Then, Brown argued, “one needed to promptly recognize the enormity of the unprecedented fiscal and monetary stimulus. We missed the boat here for about six months in 2020.”

The hedge fund manager said that Aristides “eventually got the message ‘Money printer go Brrr,’ in time for a great 2021.” When the Federal Reserve “suddenly changed its tune,” Brown added that the firm “managed to greatly cut our net exposure from large numbers to more like 45 to 50 percent.” It wasn’t enough, he said.

Brown said he wants to be able to recognize “when there is a sudden change” and do “the things one needs to do to be successful when the moment of ‘sudden change’ has arrived.”

“If you look at our funds’ entire performance since the end of 2019, it is certainly not a ‘C’; something like a B+ to A- on the whole,” he acknowledged. “I am deliberately trying to manifest more awareness of macroeconomics in what we do; especially to be aware of those sudden change moments, and to take better advantage of them.”

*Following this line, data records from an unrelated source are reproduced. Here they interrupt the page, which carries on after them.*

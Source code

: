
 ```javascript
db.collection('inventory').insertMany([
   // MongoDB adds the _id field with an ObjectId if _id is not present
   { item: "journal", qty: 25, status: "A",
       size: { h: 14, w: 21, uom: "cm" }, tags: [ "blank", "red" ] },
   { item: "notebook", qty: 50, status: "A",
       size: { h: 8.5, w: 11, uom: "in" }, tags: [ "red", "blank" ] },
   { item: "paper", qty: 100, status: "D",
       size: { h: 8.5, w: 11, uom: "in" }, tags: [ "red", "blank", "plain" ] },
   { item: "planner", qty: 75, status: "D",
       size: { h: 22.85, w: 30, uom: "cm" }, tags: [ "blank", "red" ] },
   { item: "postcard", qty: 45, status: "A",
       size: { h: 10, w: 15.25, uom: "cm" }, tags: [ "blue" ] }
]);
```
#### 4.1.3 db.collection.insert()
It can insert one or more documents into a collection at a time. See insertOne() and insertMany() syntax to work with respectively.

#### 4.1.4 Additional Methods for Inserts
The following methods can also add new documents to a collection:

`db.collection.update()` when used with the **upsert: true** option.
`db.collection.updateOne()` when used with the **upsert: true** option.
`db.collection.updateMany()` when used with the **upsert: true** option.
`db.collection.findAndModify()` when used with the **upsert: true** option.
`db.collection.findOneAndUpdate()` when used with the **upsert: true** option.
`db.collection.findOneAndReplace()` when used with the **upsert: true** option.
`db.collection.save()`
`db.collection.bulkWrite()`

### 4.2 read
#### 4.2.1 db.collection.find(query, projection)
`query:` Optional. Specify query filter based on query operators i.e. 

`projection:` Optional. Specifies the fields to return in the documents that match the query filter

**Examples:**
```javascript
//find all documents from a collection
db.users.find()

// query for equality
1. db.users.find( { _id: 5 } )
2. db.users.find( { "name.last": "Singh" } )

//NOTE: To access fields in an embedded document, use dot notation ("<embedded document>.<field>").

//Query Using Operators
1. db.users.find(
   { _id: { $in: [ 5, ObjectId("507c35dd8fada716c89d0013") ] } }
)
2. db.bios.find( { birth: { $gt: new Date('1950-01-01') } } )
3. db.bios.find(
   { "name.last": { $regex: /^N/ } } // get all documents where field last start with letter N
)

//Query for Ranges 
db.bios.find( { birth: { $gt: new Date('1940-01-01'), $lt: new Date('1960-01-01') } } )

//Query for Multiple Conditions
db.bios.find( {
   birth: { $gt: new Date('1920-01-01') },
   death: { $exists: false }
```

He now thinks that the market won’t bounce back before companies begin to make “large negative earnings revisions.”

“In the long-run, ‘Yay! Economic data is awful!’ is not a reason for stocks to be higher, especially not when the Fed has been briskly raising rates for months on end, almost certainly a harbinger of significant economic slowing/pain on the way,” he explained.

As a result, Aristides is only 25 percent net long “on a beta-adjusted basis” and Brown is tilting the long portfolio towards international microcap stocks.

He’s still on a roll with his shorts and thinks some will fall another 90 percent, but he said he is reluctant to add to the positions because short squeezes and “social media pumps” could make it “very painful to bet against them.”

In September, Aristides’ biggest winners included shorts of Beyond Meat, Veru, and Gamestop. One of his biggest losers for the month was its short of Cassava Sciences.

Year to date Aristides Fund is down 4.42 percent and Aristides Fund QP, its quant fund, is down 4.53 percent. In September they fell 4.57 percent and 4.44 percent, respectively. The funds are still up 15.48 percent annualized since inception in 2008.